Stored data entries
------------------------
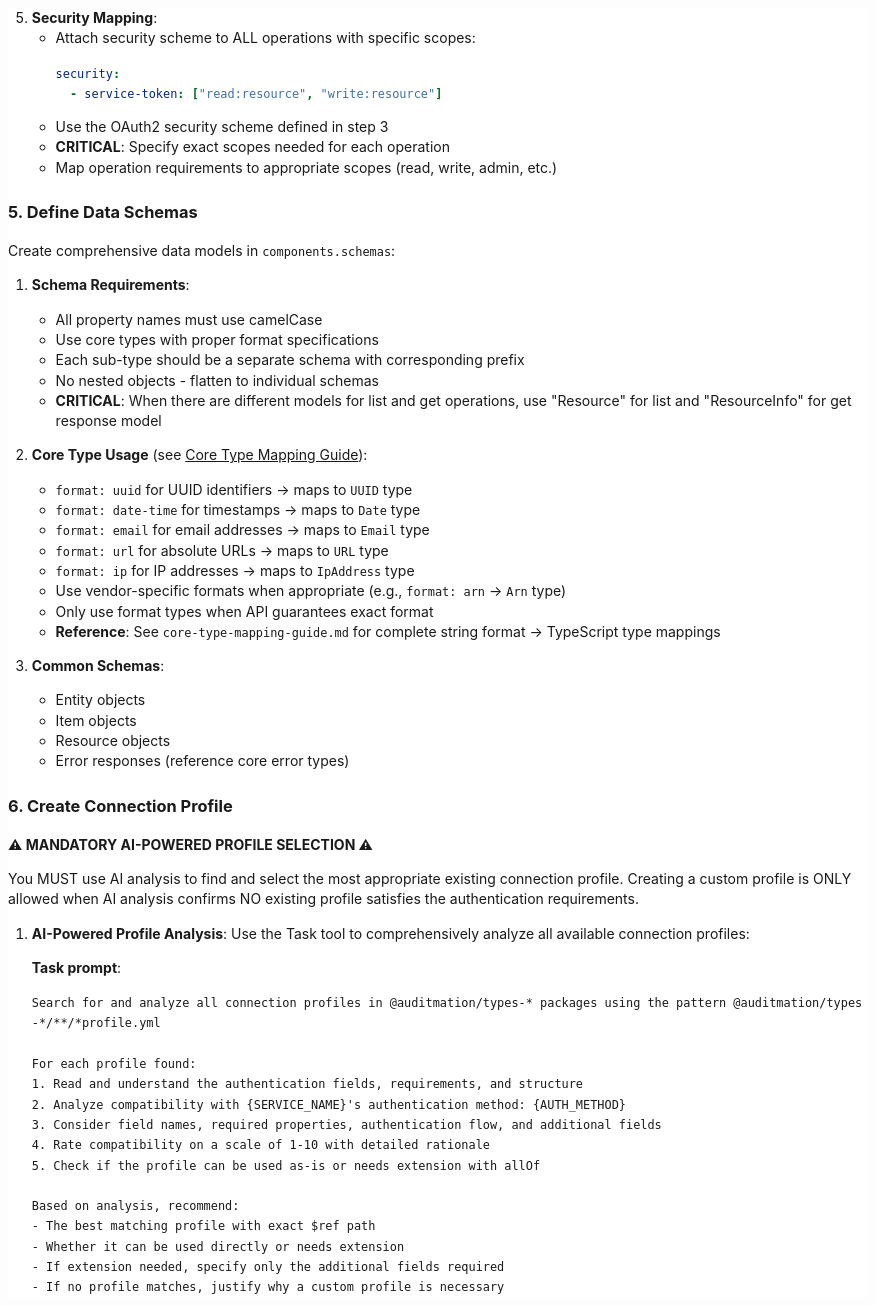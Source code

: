 5. **Security Mapping**:
   - Attach security scheme to ALL operations with specific scopes:
     ```yaml
     security:
       - service-token: ["read:resource", "write:resource"]
     ```
   - Use the OAuth2 security scheme defined in step 3
   - **CRITICAL**: Specify exact scopes needed for each operation
   - Map operation requirements to appropriate scopes (read, write, admin, etc.)

### 5. Define Data Schemas

Create comprehensive data models in `components.schemas`:

1. **Schema Requirements**:
   - All property names must use camelCase
   - Use core types with proper format specifications
   - Each sub-type should be a separate schema with corresponding prefix
   - No nested objects - flatten to individual schemas
   - **CRITICAL**: When there are different models for list and get operations, use "Resource" for list and "ResourceInfo" for get response model

2. **Core Type Usage** (see [Core Type Mapping Guide](core-type-mapping-guide.md)):
   - `format: uuid` for UUID identifiers → maps to `UUID` type
   - `format: date-time` for timestamps → maps to `Date` type  
   - `format: email` for email addresses → maps to `Email` type
   - `format: url` for absolute URLs → maps to `URL` type
   - `format: ip` for IP addresses → maps to `IpAddress` type
   - Use vendor-specific formats when appropriate (e.g., `format: arn` → `Arn` type)
   - Only use format types when API guarantees exact format
   - **Reference**: See `core-type-mapping-guide.md` for complete string format → TypeScript type mappings

3. **Common Schemas**:
   - Entity objects
   - Item objects
   - Resource objects
   - Error responses (reference core error types)

### 6. Create Connection Profile

**⚠️ MANDATORY AI-POWERED PROFILE SELECTION ⚠️**

You MUST use AI analysis to find and select the most appropriate existing connection profile. Creating a custom profile is ONLY allowed when AI analysis confirms NO existing profile satisfies the authentication requirements.

1. **AI-Powered Profile Analysis**:
   Use the Task tool to comprehensively analyze all available connection profiles:
   
   **Task prompt**:
   ```
   Search for and analyze all connection profiles in @auditmation/types-* packages using the pattern @auditmation/types-*/**/*profile.yml
   
   For each profile found:
   1. Read and understand the authentication fields, requirements, and structure
   2. Analyze compatibility with {SERVICE_NAME}'s authentication method: {AUTH_METHOD}
   3. Consider field names, required properties, authentication flow, and additional fields
   4. Rate compatibility on a scale of 1-10 with detailed rationale
   5. Check if the profile can be used as-is or needs extension with allOf
   
   Based on analysis, recommend:
   - The best matching profile with exact $ref path
   - Whether it can be used directly or needs extension
   - If extension needed, specify only the additional fields required
   - If no profile matches, justify why a custom profile is necessary
   ```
------------------------
Would you output the lines from the one that contains "PROFILE SELECTION ⚠️**" to the end of the data, both ends included, exactly as they appear?

◆ EXERCISE RESPONSE
**⚠️ MANDATORY AI-POWERED PROFILE SELECTION ⚠️**

You MUST use AI analysis to find and select the most appropriate existing connection profile. Creating a custom profile is ONLY allowed when AI analysis confirms NO existing profile satisfies the authentication requirements.

1. **AI-Powered Profile Analysis**:
   Use the Task tool to comprehensively analyze all available connection profiles:
   
   **Task prompt**:
   ```
   Search for and analyze all connection profiles in @auditmation/types-* packages using the pattern @auditmation/types-*/**/*profile.yml
   
   For each profile found:
   1. Read and understand the authentication fields, requirements, and structure
   2. Analyze compatibility with {SERVICE_NAME}'s authentication method: {AUTH_METHOD}
   3. Consider field names, required properties, authentication flow, and additional fields
   4. Rate compatibility on a scale of 1-10 with detailed rationale
   5. Check if the profile can be used as-is or needs extension with allOf
   
   Based on analysis, recommend:
   - The best matching profile with exact $ref path
   - Whether it can be used directly or needs extension
   - If extension needed, specify only the additional fields required
   - If no profile matches, justify why a custom profile is necessary
   ```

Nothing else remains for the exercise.